ACK b6d109ddc80254e4ceedd7f22e6195a1ef37a087

I’ve written a basic test for the new function directly: https://github.com/sipa/secp256k1/commits/pr1033

peterdettman commented at 6:05 am on December 22, 2021: contributor

Thanks, @sipa . Merged your PR and added a benchmark entry also.

in src/field.h:136 in b6d109ddc8 outdated

123@@ -124,4 +124,6 @@ static void secp256k1_fe_storage_cmov(secp256k1_fe_storage *r, const secp256k1_f
124 /** If flag is true, set *r equal to *a; otherwise leave it. Constant-time.  Both *r and *a must be initialized.*/
125 static void secp256k1_fe_cmov(secp256k1_fe *r, const secp256k1_fe *a, int flag);
126 
127+static void secp256k1_fe_half(secp256k1_fe *r);

real-or-random commented at 10:21 am on December 22, 2021:

Can you add a comment here (that describes the effect on the magnitude)?

peterdettman commented at 2:14 pm on December 22, 2021:

Done

real-or-random commented at 11:37 am on December 22, 2021: contributor

ACK mod nit. It may be a good idea to squash the last commit (update comments) into the first one.

real-or-random commented at 11:54 am on December 22, 2021: contributor

Looking at the comment in gej_double: https://github.com/bitcoin-core/secp256k1/blob/master/src/group_impl.h#L274-L280

I wonder if half can save the normalization when switching to the other formula.

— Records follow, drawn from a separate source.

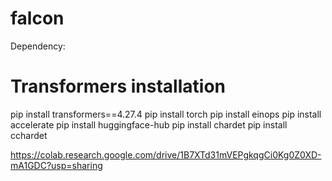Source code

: # falcon

Dependency:

# Transformers installation

pip install transformers==4.27.4
pip install torch
pip install einops
pip install accelerate
pip install huggingface-hub
pip install chardet
pip install cchardet

https://colab.research.google.com/drive/1B7XTd31mVEPgkqgCi0Kg0Z0XD-mA1GDC?usp=sharing

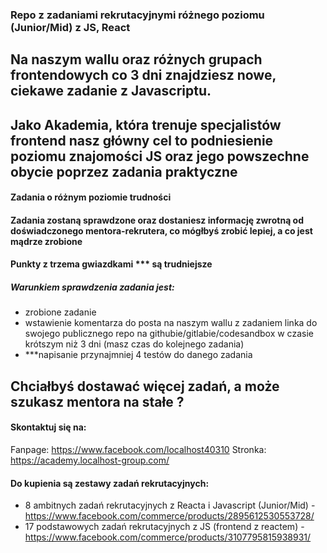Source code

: ### Repo z zadaniami rekrutacyjnymi różnego poziomu (Junior/Mid) z JS, React 

## Na naszym wallu oraz różnych grupach frontendowych co 3 dni znajdziesz nowe, ciekawe zadanie z Javascriptu.

## Jako Akademia, która trenuje specjalistów frontend nasz główny cel to podniesienie poziomu znajomości JS oraz jego powszechne obycie poprzez zadania praktyczne

#### Zadania o różnym poziomie trudności

#### Zadania zostaną sprawdzone oraz dostaniesz informację zwrotną od doświadczonego mentora-rekrutera, co mógłbyś zrobić lepiej, a co jest mądrze zrobione

#### Punkty z trzema gwiazdkami *** są trudniejsze

##### Warunkiem sprawdzenia zadania jest:
- zrobione zadanie
- wstawienie komentarza do posta na naszym wallu z zadaniem linka do swojego publicznego repo na githubie/gitlabie/codesandbox w czasie krótszym niż 3 dni (masz czas do kolejnego zadania)
- ***napisanie przynajmniej 4 testów do danego zadania

## Chciałbyś dostawać więcej zadań, a może szukasz mentora na stałe ? 
#### Skontaktuj się na:
Fanpage: https://www.facebook.com/localhost40310
Stronka: https://academy.localhost-group.com/


#### Do kupienia są zestawy zadań rekrutacyjnych:
- 8 ambitnych zadań rekrutacyjnych z Reacta i Javascript (Junior/Mid) - https://www.facebook.com/commerce/products/2895612530553728/
- 17 podstawowych zadań rekrutacyjnych z JS (frontend z reactem) - https://www.facebook.com/commerce/products/3107795815938931/

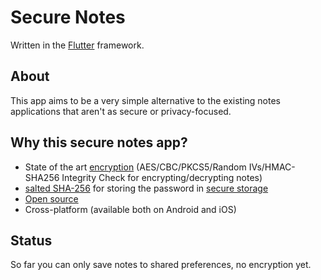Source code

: # Secure Notes

Written in the [Flutter](https://flutter.io/) framework.

## About
This app aims to be a very simple alternative to the existing notes applications that aren't as secure or privacy-focused. 

## Why this secure notes app?
* State of the art [encryption](https://pub.dartlang.org/packages/flutter_string_encryption) (AES/CBC/PKCS5/Random IVs/HMAC-SHA256 Integrity Check for encrypting/decrypting notes)
* [salted SHA-256](https://pub.dartlang.org/packages/crypt) for storing the password in [secure storage](https://pub.dartlang.org/packages/flutter_secure_storage)
* [Open source](https://github.com/robberth/secureNotesApp)
* Cross-platform (available both on Android and iOS)

## Status
So far you can only save notes to shared preferences, no encryption yet. 
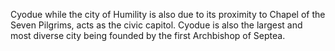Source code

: Cyodue while the city of Humility is also due to its proximity to Chapel of the Seven Pilgrims, acts as the civic capitol. Cyodue is also the largest and most diverse city being founded by the first Archbishop of Septea.
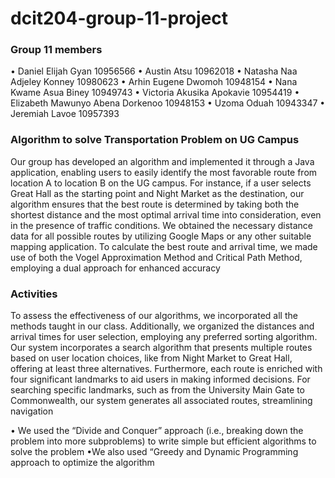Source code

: # dcit204-group-11-project

### Group 11 members
• Daniel Elijah Gyan                 10956566
• Austin Atsu                        10962018 
• Natasha Naa Adjeley Konney         10980623
• Arhin Eugene Dwomoh                10948154
• Nana Kwame Asua Biney              10949743
• Victoria Akusika Apokavie          10954419
• Elizabeth Mawunyo Abena Dorkenoo   10948153
• Uzoma Oduah                        10943347
• Jeremiah Lavoe                     10957393

### Algorithm to solve Transportation Problem on UG Campus
Our group has developed an algorithm and implemented it through a Java application, enabling users to easily identify the most favorable route from location A to location B on the UG campus. For instance, if a user selects Great Hall as the starting point and Night Market as the destination, our algorithm ensures that the best route is determined by taking both the shortest distance and the most optimal arrival time into consideration, even in the presence of traffic conditions. We obtained the necessary distance data for all possible routes by utilizing Google Maps or any other suitable mapping application. To calculate the best route and arrival time, we made use of both the Vogel Approximation Method and Critical Path Method, employing a dual approach for enhanced accuracy

### Activities
To assess the effectiveness of our algorithms, we incorporated all the methods taught in our class. Additionally, we organized the distances and arrival times for user selection, employing any preferred sorting algorithm. Our system incorporates a search algorithm that presents multiple routes based on user location choices, like from Night Market to Great Hall, offering at least three alternatives. Furthermore, each route is enriched with four significant landmarks to aid users in making informed decisions. For searching specific landmarks, such as from the University Main Gate to Commonwealth, our system generates all associated routes, streamlining navigation

• We used the “Divide and Conquer” approach (i.e., breaking down the problem into more
subproblems) to write simple but efficient algorithms to solve the problem
•We also used “Greedy and Dynamic Programming approach to optimize the algorithm 




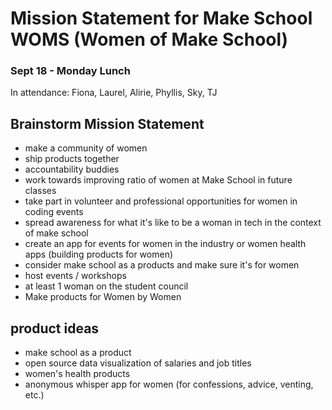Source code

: # Mission Statement for Make School WOMS (Women of Make School)

### Sept 18 - Monday Lunch
In attendance: Fiona, Laurel, Alirie, Phyllis, Sky, TJ

## Brainstorm Mission Statement

- make a community of women
- ship products together
- accountability buddies
- work towards improving ratio of women at Make School in future classes
- take part in volunteer and professional opportunities for women in coding events
- spread awareness for what it's like to be a woman in tech in the context of make school
- create an app for events for women in the industry or women health apps (building products for women)
- consider make school as a products and make sure it's for women
- host events / workshops
- at least 1 woman on the student council
- Make products for Women by Women 

## product ideas
- make school as a product
- open source data visualization of salaries and job titles
- women's health products
- anonymous whisper app for women (for confessions, advice, venting, etc.)
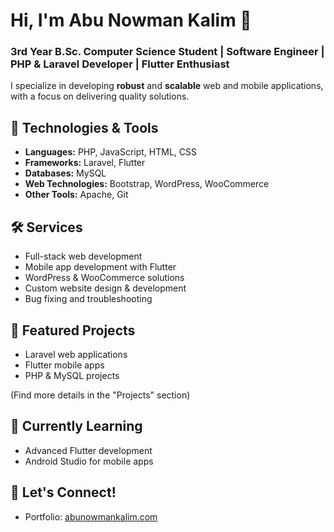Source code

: # Hi, I'm Abu Nowman Kalim 👋

### 3rd Year B.Sc. Computer Science Student | Software Engineer | PHP & Laravel Developer | Flutter Enthusiast

I specialize in developing **robust** and **scalable** web and mobile applications, with a focus on delivering quality solutions.

## 🔧 Technologies & Tools
- **Languages:** PHP, JavaScript, HTML, CSS
- **Frameworks:** Laravel, Flutter
- **Databases:** MySQL
- **Web Technologies:** Bootstrap, WordPress, WooCommerce
- **Other Tools:** Apache, Git

## 🛠️ Services
- Full-stack web development
- Mobile app development with Flutter
- WordPress & WooCommerce solutions
- Custom website design & development
- Bug fixing and troubleshooting

## 🚀 Featured Projects
- Laravel web applications
- Flutter mobile apps
- PHP & MySQL projects

(Find more details in the "Projects" section)

## 🌱 Currently Learning
- Advanced Flutter development
- Android Studio for mobile apps

## 🤝 Let's Connect!
- Portfolio: [abunowmankalim.com](https://abunowmankalim.com/)
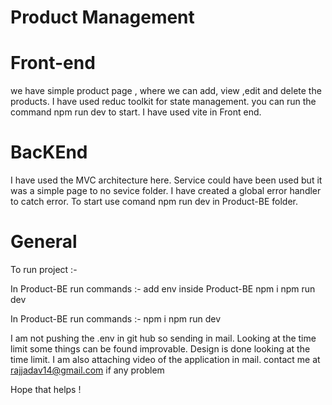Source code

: # Product Management

# Front-end

we have simple product page , where we can add, view ,edit and delete the products. I have used reduc toolkit for state management. you can run the command npm run dev to start. I have used vite in Front end.

# BacKEnd

I have used the MVC architecture here. Service could have been used but it was a simple page to no sevice folder. I have created a global error handler to catch error. To start use comand npm run dev in Product-BE folder.

# General

To run project :-

In Product-BE run commands :-
add env inside Product-BE
npm i
npm run dev

In Product-BE run commands :-
npm i
npm run dev

I am not pushing the .env in git hub so sending in mail.
Looking at the time limit some things can be found improvable.
Design is done looking at the time limit.
I am also attaching video of the application in mail.
contact me at rajjadav14@gmail.com if any problem

Hope that helps !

https://hyperelliptic.org/EFD/g1p/auto-shortw-jacobian-0.html#doubling-dbl-2009-l gives

0A = X1^2
1B = Y1^2
2C = B^2
3D = 2*((X1+B)^2-A-C)
4E = 3*A
5F = E^2
6X3 = F-2*D
7Y3 = E*(D-X3)-8*C
8Z3 = 2*Y1*Z1

I think this is equivalent to

0A = X1^2
1B = Y1^2
2C = B^2
3D = (X1+B)^2-A-C
4E = 3*(A/2)
5F = E^2
6X3 = F-D
7Y3 = E*(D/2-X3)-C
8Z3 = Y1*Z1

peterdettman commented at 2:07 pm on December 22, 2021: contributor

I wonder if half can save the normalization when switching to the other formula.

I might give it a try out of curiosity. It looks like the _half calls and extra _add calls can be paid for by removing several _mul_int calls, so maybe there’s a net gain.

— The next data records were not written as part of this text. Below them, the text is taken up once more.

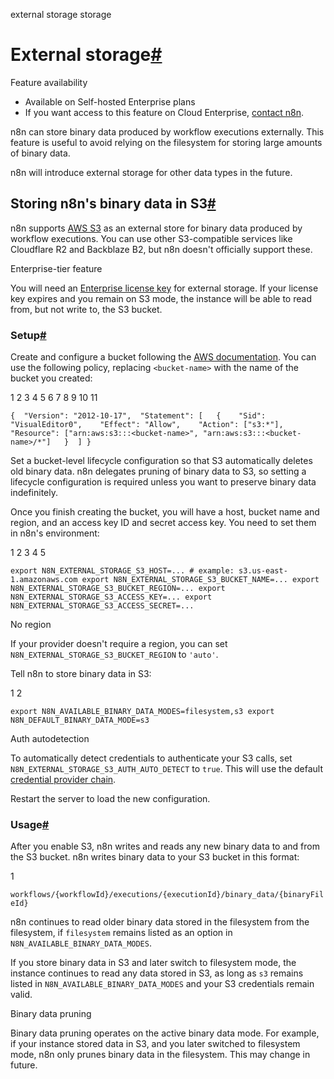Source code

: external storage storage

[](https://github.com/n8n-io/n8n-docs/edit/main/docs/hosting/scaling/external-storage.md "Edit this page")

# External storage[#](#external-storage "Permanent link")

Feature availability

*   Available on Self-hosted Enterprise plans
*   If you want access to this feature on Cloud Enterprise, [contact n8n](https://n8n-community.typeform.com/to/y9X2YuGa).

n8n can store binary data produced by workflow executions externally. This feature is useful to avoid relying on the filesystem for storing large amounts of binary data.

n8n will introduce external storage for other data types in the future.

## Storing n8n's binary data in S3[#](#storing-n8ns-binary-data-in-s3 "Permanent link")

n8n supports [AWS S3](https://docs.aws.amazon.com/AmazonS3/latest/userguide/Welcome.html) as an external store for binary data produced by workflow executions. You can use other S3-compatible services like Cloudflare R2 and Backblaze B2, but n8n doesn't officially support these.

Enterprise-tier feature

You will need an [Enterprise license key](../../../license-key/) for external storage. If your license key expires and you remain on S3 mode, the instance will be able to read from, but not write to, the S3 bucket.

### Setup[#](#setup "Permanent link")

Create and configure a bucket following the [AWS documentation](https://docs.aws.amazon.com/AmazonS3/latest/userguide/creating-bucket.html). You can use the following policy, replacing `<bucket-name>` with the name of the bucket you created:

 1
 2
 3
 4
 5
 6
 7
 8
 9
10
11

`{  "Version": "2012-10-17",  "Statement": [   {    "Sid": "VisualEditor0",    "Effect": "Allow",    "Action": ["s3:*"],    "Resource": ["arn:aws:s3:::<bucket-name>", "arn:aws:s3:::<bucket-name>/*"]   }  ] }`

Set a bucket-level lifecycle configuration so that S3 automatically deletes old binary data. n8n delegates pruning of binary data to S3, so setting a lifecycle configuration is required unless you want to preserve binary data indefinitely.

Once you finish creating the bucket, you will have a host, bucket name and region, and an access key ID and secret access key. You need to set them in n8n's environment:

1
2
3
4
5

`export N8N_EXTERNAL_STORAGE_S3_HOST=... # example: s3.us-east-1.amazonaws.com export N8N_EXTERNAL_STORAGE_S3_BUCKET_NAME=... export N8N_EXTERNAL_STORAGE_S3_BUCKET_REGION=... export N8N_EXTERNAL_STORAGE_S3_ACCESS_KEY=... export N8N_EXTERNAL_STORAGE_S3_ACCESS_SECRET=...`

No region

If your provider doesn't require a region, you can set `N8N_EXTERNAL_STORAGE_S3_BUCKET_REGION` to `'auto'`.

Tell n8n to store binary data in S3:

1
2

`export N8N_AVAILABLE_BINARY_DATA_MODES=filesystem,s3 export N8N_DEFAULT_BINARY_DATA_MODE=s3`

Auth autodetection

To automatically detect credentials to authenticate your S3 calls, set `N8N_EXTERNAL_STORAGE_S3_AUTH_AUTO_DETECT` to `true`. This will use the default [credential provider chain](https://docs.aws.amazon.com/sdk-for-javascript/v3/developer-guide/setting-credentials-node.html#credchain).

Restart the server to load the new configuration.

### Usage[#](#usage "Permanent link")

After you enable S3, n8n writes and reads any new binary data to and from the S3 bucket. n8n writes binary data to your S3 bucket in this format:

1

`workflows/{workflowId}/executions/{executionId}/binary_data/{binaryFileId}`

n8n continues to read older binary data stored in the filesystem from the filesystem, if `filesystem` remains listed as an option in `N8N_AVAILABLE_BINARY_DATA_MODES`.

If you store binary data in S3 and later switch to filesystem mode, the instance continues to read any data stored in S3, as long as `s3` remains listed in `N8N_AVAILABLE_BINARY_DATA_MODES` and your S3 credentials remain valid.

Binary data pruning

Binary data pruning operates on the active binary data mode. For example, if your instance stored data in S3, and you later switched to filesystem mode, n8n only prunes binary data in the filesystem. This may change in future.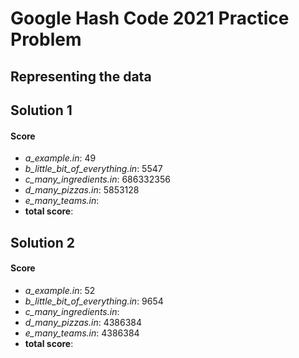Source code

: # Google Hash Code 2021 Practice Problem

## Representing the data



## Solution 1



#### Score

* *a_example.in*: 49
* *b_little_bit_of_everything.in*: 5547
* *c_many_ingredients.in*: 686332356
* *d_many_pizzas.in*: 5853128
* *e_many_teams.in*: 
* **total score**: 

## Solution 2

#### Score

* *a_example.in*: 52
* *b_little_bit_of_everything.in*: 9654
* *c_many_ingredients.in*: 
* *d_many_pizzas.in*: 4386384
* *e_many_teams.in*: 4386384
* **total score**: 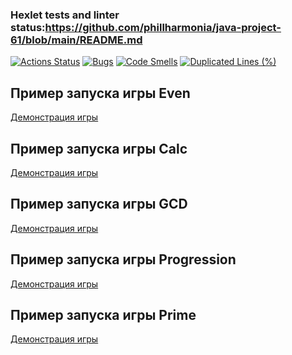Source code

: ### Hexlet tests and linter status:https://github.com/phillharmonia/java-project-61/blob/main/README.md
[![Actions Status](https://github.com/phillharmonia/java-project-61/actions/workflows/hexlet-check.yml/badge.svg)](https://github.com/phillharmonia/java-project-61/actions)
[![Bugs](https://sonarcloud.io/api/project_badges/measure?project=phillharmonia_java-project-61&metric=bugs)](https://sonarcloud.io/summary/new_code?id=phillharmonia_java-project-61)
[![Code Smells](https://sonarcloud.io/api/project_badges/measure?project=phillharmonia_java-project-61&metric=code_smells)](https://sonarcloud.io/summary/new_code?id=phillharmonia_java-project-61)
[![Duplicated Lines (%)](https://sonarcloud.io/api/project_badges/measure?project=phillharmonia_java-project-61&metric=duplicated_lines_density)](https://sonarcloud.io/summary/new_code?id=phillharmonia_java-project-61)
## Пример запуска игры Even
[Демонстрация игры](https://asciinema.org/a/dOwKRmoflg1GdALgcMClBuwFg)
## Пример запуска игры Calc
[Демонстрация игры](https://asciinema.org/a/QfEwrNtZTQUIAv2Cmf8ywOrBW)
## Пример запуска игры GCD
[Демонстрация игры](https://asciinema.org/a/yvHframVJwnDDWk8CcEAhvFAD)
## Пример запуска игры Progression
[Демонстрация игры](https://asciinema.org/a/WsEO6t8iBLwZwGwD0u37xMWxs)
## Пример запуска игры Prime
[Демонстрация игры](https://asciinema.org/a/lBzLlnpRY2jLyRvFyUebP6obX)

peterdettman force-pushed on Dec 22, 2021

peterdettman commented at 2:14 pm on December 22, 2021: contributor

Squashed, added extra comments and extra VERIFY_CHECK that the low bit is zero before shifting it away.

real-or-random approved

real-or-random commented at 2:38 pm on December 22, 2021: contributor

ACK 0559a3d905ad9ec2e98faeb839e017349a18f8da

peterdettman commented at 2:40 pm on December 22, 2021: contributor

My reasoning for the output magnitude in _fe_half. Please review, since the bound is exact (i.e. very tight).

Given the formula m_out = (m_in » 1) + 1, we can just consider the worst case of an odd m_in. Also the top limb case will be the same as for the lower limbs, except with no incoming carry from above, and the lower limb(s) of P has a smaller value, so we deal only with a “middle limb” example where the added limb of P is maximal and a carry in from above is assumed.

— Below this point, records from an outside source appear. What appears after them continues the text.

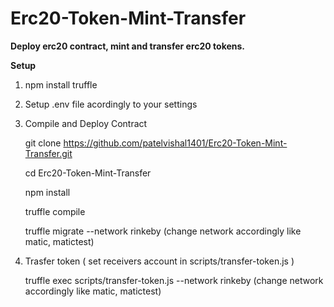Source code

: # Erc20-Token-Mint-Transfer
**Deploy erc20 contract, mint and transfer erc20 tokens.**



**Setup**

1. npm install truffle

2. Setup .env file acordingly to your settings

3. Compile and Deploy Contract

   git clone https://github.com/patelvishal1401/Erc20-Token-Mint-Transfer.git

   cd Erc20-Token-Mint-Transfer

   npm install

   truffle compile

   truffle migrate --network rinkeby (change network accordingly like matic, matictest)

4. Trasfer token ( set receivers account in scripts/transfer-token.js )

   truffle exec scripts/transfer-token.js --network rinkeby (change network accordingly like matic, matictest)

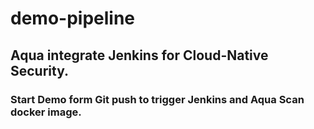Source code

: # demo-pipeline

## Aqua integrate Jenkins for Cloud-Native Security.

### Start Demo form Git push to trigger Jenkins and Aqua Scan docker image.

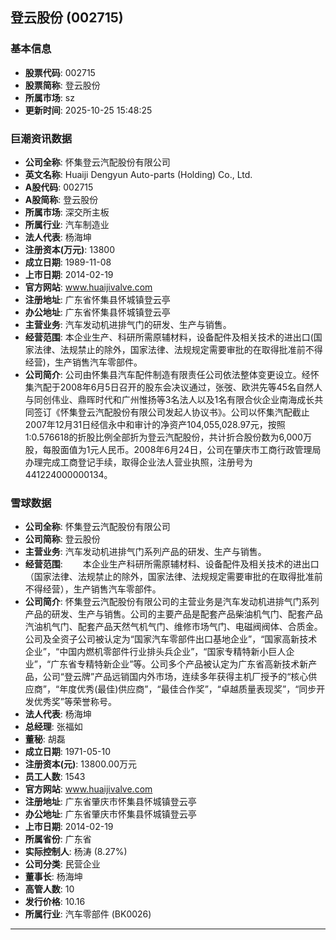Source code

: ## 登云股份 (002715)

### 基本信息

- **股票代码**: 002715
- **股票简称**: 登云股份
- **所属市场**: sz
- **更新时间**: 2025-10-25 15:48:25

### 巨潮资讯数据

- **公司全称**: 怀集登云汽配股份有限公司
- **英文名称**: Huaiji Dengyun Auto-parts (Holding) Co., Ltd.
- **A股代码**: 002715
- **A股简称**: 登云股份
- **所属市场**: 深交所主板
- **所属行业**: 汽车制造业
- **法人代表**: 杨海坤
- **注册资本(万元)**: 13800
- **成立日期**: 1989-11-08
- **上市日期**: 2014-02-19
- **官方网站**: www.huaijivalve.com
- **注册地址**: 广东省怀集县怀城镇登云亭
- **办公地址**: 广东省怀集县怀城镇登云亭
- **主营业务**: 汽车发动机进排气门的研发、生产与销售。
- **经营范围**: 本企业生产、科研所需原辅材料，设备配件及相关技术的进出口(国家法律、法规禁止的除外，国家法律、法规规定需要审批的在取得批准前不得经营)，生产销售汽车零部件。
- **公司简介**: 公司由怀集县汽车配件制造有限责任公司依法整体变更设立。经怀集汽配于2008年6月5日召开的股东会决议通过，张弢、欧洪先等45名自然人与同创伟业、鼎晖时代和广州惟扬等3名法人以及1名有限合伙企业南海成长共同签订《怀集登云汽配股份有限公司发起人协议书》。公司以怀集汽配截止2007年12月31日经信永中和审计的净资产104,055,028.97元，按照1:0.576618的折股比例全部折为登云汽配股份，共计折合股份数为6,000万股，每股面值为1元人民币。2008年6月24日，公司在肇庆市工商行政管理局办理完成工商登记手续，取得企业法人营业执照，注册号为441224000000134。

### 雪球数据

- **公司全称**: 怀集登云汽配股份有限公司
- **公司简称**: 登云股份
- **主营业务**: 汽车发动机进排气门系列产品的研发、生产与销售。
- **经营范围**: 　　本企业生产科研所需原辅材料、设备配件及相关技术的进出口（国家法律、法规禁止的除外，国家法律、法规规定需要审批的在取得批准前不得经营），生产销售汽车零部件。
- **公司简介**: 怀集登云汽配股份有限公司的主营业务是汽车发动机进排气门系列产品的研发、生产与销售。公司的主要产品是配套产品柴油机气门、配套产品汽油机气门、配套产品天然气机气门、维修市场气门、电磁阀阀体、合质金。公司及全资子公司被认定为“国家汽车零部件出口基地企业”，“国家高新技术企业”，“中国内燃机零部件行业排头兵企业”，“国家专精特新小巨人企业”，“广东省专精特新企业”等。公司多个产品被认定为广东省高新技术新产品，公司“登云牌”产品远销国内外市场，连续多年获得主机厂授予的“核心供应商”，“年度优秀(最佳)供应商”，“最佳合作奖”，“卓越质量表现奖”，“同步开发优秀奖”等荣誉称号。
- **法人代表**: 杨海坤
- **总经理**: 张福如
- **董秘**: 胡磊
- **成立日期**: 1971-05-10
- **注册资本(元)**: 13800.00万元
- **员工人数**: 1543
- **官方网站**: www.huaijivalve.com
- **注册地址**: 广东省肇庆市怀集县怀城镇登云亭
- **办公地址**: 广东省肇庆市怀集县怀城镇登云亭
- **上市日期**: 2014-02-19
- **所属省份**: 广东省
- **实际控制人**: 杨涛 (8.27%)
- **公司分类**: 民营企业
- **董事长**: 杨海坤
- **高管人数**: 10
- **发行价格**: 10.16
- **所属行业**: 汽车零部件 (BK0026)

---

Let odd m_in = 2.k + 1. Then the largest initial value for a lower limb per the magnitude constraints is (2.k + 1).(2.X), where X = 2^52-1 (resp. 2^26-1 in 32bit code). This value has potentially P added to it (worst case for an individual limb is +X), then is shifted down and then a carry is added. The carry will add 2^51 (resp. 2^25) == (X + 1)/2.

floor(((2.k + 1).(2.X) + X)/2) + (X + 1)/2

Since the carry is integral we can rearrange to this:

floor((4.k.X + 4.X + 1)/2) = 2.k.X + 2.X = 2.(k + 1).X

which is exactly the bound for the calculated output magnitude: floor((2.k + 1)/2) + 1 == k + 1

QED.

Edit: I have intentionally ignored any special treatment for a magnitude 0 input which technically could be left unchanged.

real-or-random commented at 3:38 pm on December 22, 2021: contributor

Hm, it didn’t occur to me that the analysis of the magnitude is that involved and I made a wrong assumption when reviewing this…

I believe your proof is correct but then we should maybe add a polished version of the proof to a comment and introduce tests that check the function with the exact largest input value (for even and odd input magnitudes).

peterdettman commented at 7:12 pm on December 22, 2021: contributor

I agree, especially about wanting better tests. I have some here that use _fe_negate to get “OK” inputs, but ideally I’d like to be able to generate a field element with maximal limbs for a given magnitude, except that the LSB should be set so that the adding of P will be triggered.

Possibly we need some testing-oriented method(s) alongside _fe_verify to allow precise construction of otherwise maybe-unreachable representations. e.g a method to assert a new magnitude value would be helpful since we can generally get the limbs we want, but lose control of the magnitude. Then again, maybe it’s easier to just directly manipulate the specific field representation(s) under SECP256K1_WIDEMUL_INT64/128 defines?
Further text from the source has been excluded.